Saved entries
"""

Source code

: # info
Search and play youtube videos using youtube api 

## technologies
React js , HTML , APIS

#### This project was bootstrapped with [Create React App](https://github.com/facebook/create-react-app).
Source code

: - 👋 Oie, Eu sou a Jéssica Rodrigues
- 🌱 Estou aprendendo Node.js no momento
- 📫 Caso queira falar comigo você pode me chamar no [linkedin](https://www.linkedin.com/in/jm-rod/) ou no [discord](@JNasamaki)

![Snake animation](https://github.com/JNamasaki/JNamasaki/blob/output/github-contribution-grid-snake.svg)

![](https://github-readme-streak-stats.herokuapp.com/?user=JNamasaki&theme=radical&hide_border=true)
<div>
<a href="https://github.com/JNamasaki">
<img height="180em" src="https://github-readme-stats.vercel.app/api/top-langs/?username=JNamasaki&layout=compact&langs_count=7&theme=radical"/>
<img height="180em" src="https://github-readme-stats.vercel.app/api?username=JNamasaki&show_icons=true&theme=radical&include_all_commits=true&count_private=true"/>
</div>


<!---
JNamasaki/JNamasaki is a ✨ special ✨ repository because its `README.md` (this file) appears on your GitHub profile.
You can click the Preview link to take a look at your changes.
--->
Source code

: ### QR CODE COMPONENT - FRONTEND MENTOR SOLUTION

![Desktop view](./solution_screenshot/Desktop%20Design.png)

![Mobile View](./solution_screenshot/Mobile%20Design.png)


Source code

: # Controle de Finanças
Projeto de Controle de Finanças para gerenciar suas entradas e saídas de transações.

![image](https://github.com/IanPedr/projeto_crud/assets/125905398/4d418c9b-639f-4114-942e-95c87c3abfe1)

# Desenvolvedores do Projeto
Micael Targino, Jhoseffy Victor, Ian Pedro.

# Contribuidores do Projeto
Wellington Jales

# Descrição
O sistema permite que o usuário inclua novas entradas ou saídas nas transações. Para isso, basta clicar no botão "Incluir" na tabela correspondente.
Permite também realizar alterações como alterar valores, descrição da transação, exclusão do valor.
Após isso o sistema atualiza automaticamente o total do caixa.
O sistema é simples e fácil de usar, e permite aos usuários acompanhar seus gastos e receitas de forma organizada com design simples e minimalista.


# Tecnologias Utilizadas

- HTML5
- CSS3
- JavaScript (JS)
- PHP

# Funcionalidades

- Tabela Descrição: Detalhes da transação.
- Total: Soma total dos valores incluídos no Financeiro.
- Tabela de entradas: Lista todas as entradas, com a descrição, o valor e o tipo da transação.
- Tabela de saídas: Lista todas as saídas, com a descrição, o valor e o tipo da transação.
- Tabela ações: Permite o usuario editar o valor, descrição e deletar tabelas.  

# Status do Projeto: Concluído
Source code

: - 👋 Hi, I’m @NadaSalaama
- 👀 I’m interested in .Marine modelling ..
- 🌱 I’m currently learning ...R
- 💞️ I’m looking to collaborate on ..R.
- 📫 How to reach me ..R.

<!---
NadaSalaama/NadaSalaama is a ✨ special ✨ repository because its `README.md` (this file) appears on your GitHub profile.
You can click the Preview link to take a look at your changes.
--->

"""

The problem
All lines that contain the word "Controle" must be copied from the records above.

Solved problem
: # Controle de Finanças
Projeto de Controle de Finanças para gerenciar suas entradas e saídas de transações.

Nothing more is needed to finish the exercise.